Elogio ao Governo e à task-force

"Só foi possível fazer este processo porque foi havendo vacinas", referiu também o Presidente da República, que realçou o trabalho do Governo. "Acompanhei o trabalho do Ministério da Saúde e do próprio primeiro-ministro para arranjar vacinas nos lugares mais variados. Foi uma corrida contra o tempo que fez a diferença".

Marcelo realçou ainda a importância da articulação entre as Forças Armadas e as autoridades da Saúde, destacando a ação de Gouveia e Melo, Marta Temido e Graça Freitas.

"Houve uma equipa e houve liderança. Sem equipa não era possível e sem liderança não era possível", garante.

Marcelo sublinha sucesso da campanha de vacinação

Chega a altura da intervenção de Marcelo Rebelo de Sousa.
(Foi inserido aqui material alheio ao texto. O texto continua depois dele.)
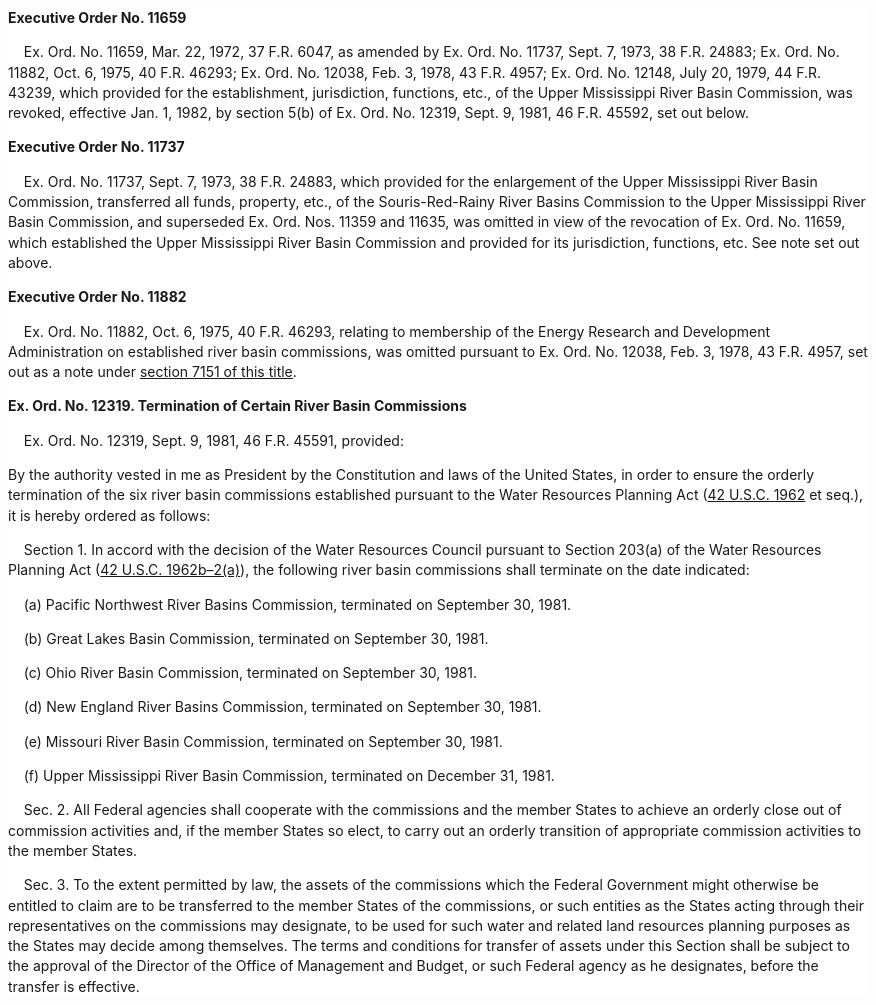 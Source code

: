  __Executive Order No. 11659__ 

    Ex. Ord. No. 11659, Mar. 22, 1972, 37 F.R. 6047, as amended by Ex. Ord. No. 11737, Sept. 7, 1973, 38 F.R. 24883; Ex. Ord. No. 11882, Oct. 6, 1975, 40 F.R. 46293; Ex. Ord. No. 12038, Feb. 3, 1978, 43 F.R. 4957; Ex. Ord. No. 12148, July 20, 1979, 44 F.R. 43239, which provided for the establishment, jurisdiction, functions, etc., of the Upper Mississippi River Basin Commission, was revoked, effective Jan. 1, 1982, by section 5(b) of Ex. Ord. No. 12319, Sept. 9, 1981, 46 F.R. 45592, set out below.

 __Executive Order No. 11737__ 

    Ex. Ord. No. 11737, Sept. 7, 1973, 38 F.R. 24883, which provided for the enlargement of the Upper Mississippi River Basin Commission, transferred all funds, property, etc., of the Souris-Red-Rainy River Basins Commission to the Upper Mississippi River Basin Commission, and superseded Ex. Ord. Nos. 11359 and 11635, was omitted in view of the revocation of Ex. Ord. No. 11659, which established the Upper Mississippi River Basin Commission and provided for its jurisdiction, functions, etc. See note set out above.

 __Executive Order No. 11882__ 

    Ex. Ord. No. 11882, Oct. 6, 1975, 40 F.R. 46293, relating to membership of the Energy Research and Development Administration on established river basin commissions, was omitted pursuant to Ex. Ord. No. 12038, Feb. 3, 1978, 43 F.R. 4957, set out as a note under [section 7151 of this title][/us/usc/t42/s7151].

 __Ex. Ord. No. 12319. Termination of Certain River Basin Commissions__ 

    Ex. Ord. No. 12319, Sept. 9, 1981, 46 F.R. 45591, provided:

By the authority vested in me as President by the Constitution and laws of the United States, in order to ensure the orderly termination of the six river basin commissions established pursuant to the Water Resources Planning Act ([42 U.S.C. 1962][/us/usc/t42/s1962] et seq.), it is hereby ordered as follows:

    Section 1. In accord with the decision of the Water Resources Council pursuant to Section 203(a) of the Water Resources Planning Act ([42 U.S.C. 1962b–2(a)][/us/usc/t42/s1962b–2/a]), the following river basin commissions shall terminate on the date indicated:

    (a) Pacific Northwest River Basins Commission, terminated on September 30, 1981.

    (b) Great Lakes Basin Commission, terminated on September 30, 1981.

    (c) Ohio River Basin Commission, terminated on September 30, 1981.

    (d) New England River Basins Commission, terminated on September 30, 1981.

    (e) Missouri River Basin Commission, terminated on September 30, 1981.

    (f) Upper Mississippi River Basin Commission, terminated on December 31, 1981.

    Sec. 2. All Federal agencies shall cooperate with the commissions and the member States to achieve an orderly close out of commission activities and, if the member States so elect, to carry out an orderly transition of appropriate commission activities to the member States.

    Sec. 3. To the extent permitted by law, the assets of the commissions which the Federal Government might otherwise be entitled to claim are to be transferred to the member States of the commissions, or such entities as the States acting through their representatives on the commissions may designate, to be used for such water and related land resources planning purposes as the States may decide among themselves. The terms and conditions for transfer of assets under this Section shall be subject to the approval of the Director of the Office of Management and Budget, or such Federal agency as he designates, before the transfer is effective.


[/us/usc/t42/s1962–1]: https://publicdocs.github.io/go/links?ns=uslm&ref=%2Fus%2Fusc%2Ft42%2Fs1962%E2%80%931
[/us/pl/89/80/tII]: https://publicdocs.github.io/go/links?ns=uslm&ref=%2Fus%2Fpl%2F89%2F80%2FtII
[/us/stat/79/246]: https://publicdocs.github.io/go/links?ns=uslm&ref=%2Fus%2Fstat%2F79%2F246
[/us/usc/t42/s7151]: https://publicdocs.github.io/go/links?ns=uslm&ref=%2Fus%2Fusc%2Ft42%2Fs7151
[/us/usc/t42/s1962]: https://publicdocs.github.io/go/links?ns=uslm&ref=%2Fus%2Fusc%2Ft42%2Fs1962
[/us/usc/t42/s1962b–2/a]: https://publicdocs.github.io/go/links?ns=uslm&ref=%2Fus%2Fusc%2Ft42%2Fs1962b%E2%80%932%2Fa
O Presidente da República começa por sublinhar que esteve "ontem, numa reunião com 14 países, e Portugal era - de longe - o que tinha a taxa de vacinação mais elevada"

"Imunidade de grupo quando atingirmos os 85%ou 86% de vacinação completa"

“Estão por vacinar em território nacional cerca de 400 mil pessoas”, diz Gouveia e Melo. “Destas, 150 mil são recuperadas ainda não elegíveis para a vacinação“, refere o coordenador da task-force, que revela que começa a notar-se que as pessoas "não aparecem". Ou seja, o processo de vacinação está a chegar aos que não querem ser vacinados.

Para Gouveia e Melo, "vai haver proteção de grupo e eventualmente imunidade de grupo quando atingirmos os 85% ou 86% de vacinação completa".

O Plano de vacinação poderá prolongar-se até março de 2022 se for administrada a terceira dose a maiores de 65 anos.

85,6% dos jovens já com uma dose

"Já vacinámos quase 600 mil jovens, 85,6% desta faixa etária. Já vamos com cerca de 56% de segundas doses", referiu Gouveia e Melo.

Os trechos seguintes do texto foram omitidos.